I cibi ‘insospettabili’ che possono essere pericolosi per la salute

Sono tanti cibi ritenuti pericolosi per la salute. Anche sull’alimentazione ci sono conoscenze che prima non c’erano e la scienza sta facendo passi avanti in questo senso. Rispetto a qualche decennio fa le famiglie e dentro le nostre case c’è molta più consapevolezza su cosa significhi alimentarsi correttamente.

Parallelamente alla varietà e alla ricchezza delle nostre diete, infatti, aumentano le nozioni che apprendiamo su quali alimenti fanno bene quali invece no. Al punto che oggi c’è anche chi crede che ci si può, in un certo senso, “curare” con i cibi. In generale, di certo ci sono alimenti ricchi di vitamine più di altri e che fanno bene al nostro organismo, dal potere infiammatorio e antiossidante.

I cibi nemici della salute

Ce ne sono altri, invece, su cui c’è larga unanimità di quanto facciano male se consumati in modo eccessivo.

Quelli ricchi di sale o pieni di zuccheri, come le caramelle o troppo grassi come gli hamburger.

Oltre al junk food, ci sono tanti alimenti potenzialmente pericolosi, anche perché ritenuti innocui 

Gli ‘insospettabili’

Sui cosiddetti ‘insospettabili’ della nostra tavola i nutrizionisti ora stanno mettendo sempre più in guardia. Ecco quali sono.

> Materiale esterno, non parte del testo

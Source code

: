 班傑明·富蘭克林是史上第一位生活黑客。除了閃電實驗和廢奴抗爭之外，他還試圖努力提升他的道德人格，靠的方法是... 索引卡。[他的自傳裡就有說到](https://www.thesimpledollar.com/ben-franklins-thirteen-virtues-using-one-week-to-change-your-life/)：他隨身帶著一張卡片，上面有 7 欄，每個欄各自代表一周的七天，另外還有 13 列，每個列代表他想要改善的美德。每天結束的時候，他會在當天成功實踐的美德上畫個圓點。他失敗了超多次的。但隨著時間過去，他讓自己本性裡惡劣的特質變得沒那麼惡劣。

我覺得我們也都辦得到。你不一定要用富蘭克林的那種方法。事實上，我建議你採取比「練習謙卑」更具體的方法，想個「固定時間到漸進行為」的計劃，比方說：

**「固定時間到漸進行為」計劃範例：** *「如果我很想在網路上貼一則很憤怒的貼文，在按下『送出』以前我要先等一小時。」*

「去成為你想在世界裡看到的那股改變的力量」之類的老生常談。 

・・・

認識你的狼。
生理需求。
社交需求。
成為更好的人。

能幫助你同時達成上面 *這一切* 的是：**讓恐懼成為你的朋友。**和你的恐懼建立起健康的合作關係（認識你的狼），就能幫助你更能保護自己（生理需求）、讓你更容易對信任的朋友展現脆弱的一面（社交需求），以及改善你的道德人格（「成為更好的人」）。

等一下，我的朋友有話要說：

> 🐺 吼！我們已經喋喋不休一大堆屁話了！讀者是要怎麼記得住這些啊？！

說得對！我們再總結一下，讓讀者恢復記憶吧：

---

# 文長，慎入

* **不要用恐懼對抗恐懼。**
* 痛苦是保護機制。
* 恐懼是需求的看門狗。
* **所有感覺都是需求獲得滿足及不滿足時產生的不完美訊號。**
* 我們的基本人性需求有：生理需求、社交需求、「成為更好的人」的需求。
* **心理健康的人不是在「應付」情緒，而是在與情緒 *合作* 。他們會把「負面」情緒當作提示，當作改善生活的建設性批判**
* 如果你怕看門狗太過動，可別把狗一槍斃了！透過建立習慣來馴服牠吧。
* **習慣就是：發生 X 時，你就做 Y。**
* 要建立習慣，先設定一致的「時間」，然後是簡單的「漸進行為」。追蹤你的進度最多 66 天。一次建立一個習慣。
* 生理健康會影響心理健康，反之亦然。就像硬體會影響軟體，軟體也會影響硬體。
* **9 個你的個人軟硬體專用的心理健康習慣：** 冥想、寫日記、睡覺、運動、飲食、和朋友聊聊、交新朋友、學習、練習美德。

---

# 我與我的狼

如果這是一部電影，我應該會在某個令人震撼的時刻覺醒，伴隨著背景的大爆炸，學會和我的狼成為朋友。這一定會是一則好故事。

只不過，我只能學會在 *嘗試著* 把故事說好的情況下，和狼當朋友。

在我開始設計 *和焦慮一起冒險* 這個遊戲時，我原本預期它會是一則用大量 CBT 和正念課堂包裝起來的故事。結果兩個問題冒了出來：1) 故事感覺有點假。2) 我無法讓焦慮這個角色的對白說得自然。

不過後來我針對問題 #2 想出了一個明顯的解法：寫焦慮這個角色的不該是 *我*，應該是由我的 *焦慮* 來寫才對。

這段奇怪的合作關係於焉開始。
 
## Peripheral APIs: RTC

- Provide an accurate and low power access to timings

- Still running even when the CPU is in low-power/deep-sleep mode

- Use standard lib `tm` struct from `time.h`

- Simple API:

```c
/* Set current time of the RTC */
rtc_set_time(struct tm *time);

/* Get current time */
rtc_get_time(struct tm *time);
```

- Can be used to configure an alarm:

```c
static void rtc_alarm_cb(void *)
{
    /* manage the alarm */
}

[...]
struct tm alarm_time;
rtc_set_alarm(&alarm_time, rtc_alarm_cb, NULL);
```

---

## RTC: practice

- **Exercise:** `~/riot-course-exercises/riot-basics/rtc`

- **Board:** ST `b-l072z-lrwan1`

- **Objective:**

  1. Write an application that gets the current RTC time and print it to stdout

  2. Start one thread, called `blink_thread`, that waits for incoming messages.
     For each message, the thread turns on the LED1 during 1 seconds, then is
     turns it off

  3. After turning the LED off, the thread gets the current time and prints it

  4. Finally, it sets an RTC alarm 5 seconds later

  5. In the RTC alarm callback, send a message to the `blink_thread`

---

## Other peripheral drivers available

La lista dei cibi ‘sospetti’

  1. Il sambuco. Nonostante sia molto utilizzato nella medicina naturale, consumato poco maturo o poco cotto può essere nocivo per l’organismo.
  2. La noce moscata. Non tutti sanno che quest’amata spezia contiene una sostanza neurotossica chiamata miristicina.
  3.  Il tonno. Dal sushi a quello fresco o in scatola, è uno dei pesci più consumati, ma che in grosse quantità può essere nocivo per reni e sistema nervoso poiché contiene mercurio
  4. Sushi. La più cool delle pietanze che ha sdoganato il pesce crudo, può essere tossica, poiché fonte di salmonella che contiene batteri e parassiti 
  5. Patate al forno. Se conservate o raffreddate in modo inadeguato, possono causare la formazione di botulino, un pericoloso batterio sporigeno
  6. Il miele. Anche questo prodotto naturale, proprio perché va incontro a poca lavorazione, può contenere spore di Clostridium botulinum

Insomma, basta un po’ di attenzione alla conservazione degli alimenti, alla loro provenienza e a non abusare di nessun cibo, variando il più possibile la dieta.